Pick out each line of the records that includes the string "multiplikativ", and copy it.
** Entries provided follows **
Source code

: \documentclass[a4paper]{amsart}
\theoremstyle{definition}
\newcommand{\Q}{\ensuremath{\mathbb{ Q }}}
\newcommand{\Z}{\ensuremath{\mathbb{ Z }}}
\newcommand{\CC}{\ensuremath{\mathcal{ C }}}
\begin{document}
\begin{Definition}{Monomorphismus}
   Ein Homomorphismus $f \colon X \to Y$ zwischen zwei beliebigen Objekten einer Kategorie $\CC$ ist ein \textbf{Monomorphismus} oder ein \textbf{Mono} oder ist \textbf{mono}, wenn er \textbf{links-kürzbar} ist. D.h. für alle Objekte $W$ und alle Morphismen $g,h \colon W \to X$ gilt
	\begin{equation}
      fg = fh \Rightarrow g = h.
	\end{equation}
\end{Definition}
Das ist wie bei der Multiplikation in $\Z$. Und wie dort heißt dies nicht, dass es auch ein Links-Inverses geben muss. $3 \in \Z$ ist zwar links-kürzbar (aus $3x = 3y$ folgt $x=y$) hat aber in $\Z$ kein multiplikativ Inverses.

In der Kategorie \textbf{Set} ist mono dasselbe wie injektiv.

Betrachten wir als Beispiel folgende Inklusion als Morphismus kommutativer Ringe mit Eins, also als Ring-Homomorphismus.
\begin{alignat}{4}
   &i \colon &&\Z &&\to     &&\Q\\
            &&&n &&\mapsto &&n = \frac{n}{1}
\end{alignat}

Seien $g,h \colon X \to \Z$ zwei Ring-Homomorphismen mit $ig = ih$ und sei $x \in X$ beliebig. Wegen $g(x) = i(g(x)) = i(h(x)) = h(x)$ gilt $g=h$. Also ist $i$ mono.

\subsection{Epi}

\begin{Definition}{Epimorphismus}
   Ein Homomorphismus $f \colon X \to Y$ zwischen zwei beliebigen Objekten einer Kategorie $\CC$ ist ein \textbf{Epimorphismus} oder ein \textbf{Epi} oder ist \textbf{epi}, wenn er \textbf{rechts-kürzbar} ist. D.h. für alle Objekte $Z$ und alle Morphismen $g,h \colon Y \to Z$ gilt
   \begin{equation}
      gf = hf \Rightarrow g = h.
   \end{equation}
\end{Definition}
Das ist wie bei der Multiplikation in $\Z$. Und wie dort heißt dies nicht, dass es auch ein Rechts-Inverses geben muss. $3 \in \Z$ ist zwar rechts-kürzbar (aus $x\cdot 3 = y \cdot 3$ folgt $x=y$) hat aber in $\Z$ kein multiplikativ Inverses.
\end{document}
** End of Entries provided **
*Answer to this exercise*.
Das ist wie bei der Multiplikation in $\Z$. Und wie dort heißt dies nicht, dass es auch ein Links-Inverses geben muss. $3 \in \Z$ ist zwar links-kürzbar (aus $3x = 3y$ folgt $x=y$) hat aber in $\Z$ kein multiplikativ Inverses.
Das ist wie bei der Multiplikation in $\Z$. Und wie dort heißt dies nicht, dass es auch ein Rechts-Inverses geben muss. $3 \in \Z$ ist zwar rechts-kürzbar (aus $x\cdot 3 = y \cdot 3$ folgt $x=y$) hat aber in $\Z$ kein multiplikativ Inverses.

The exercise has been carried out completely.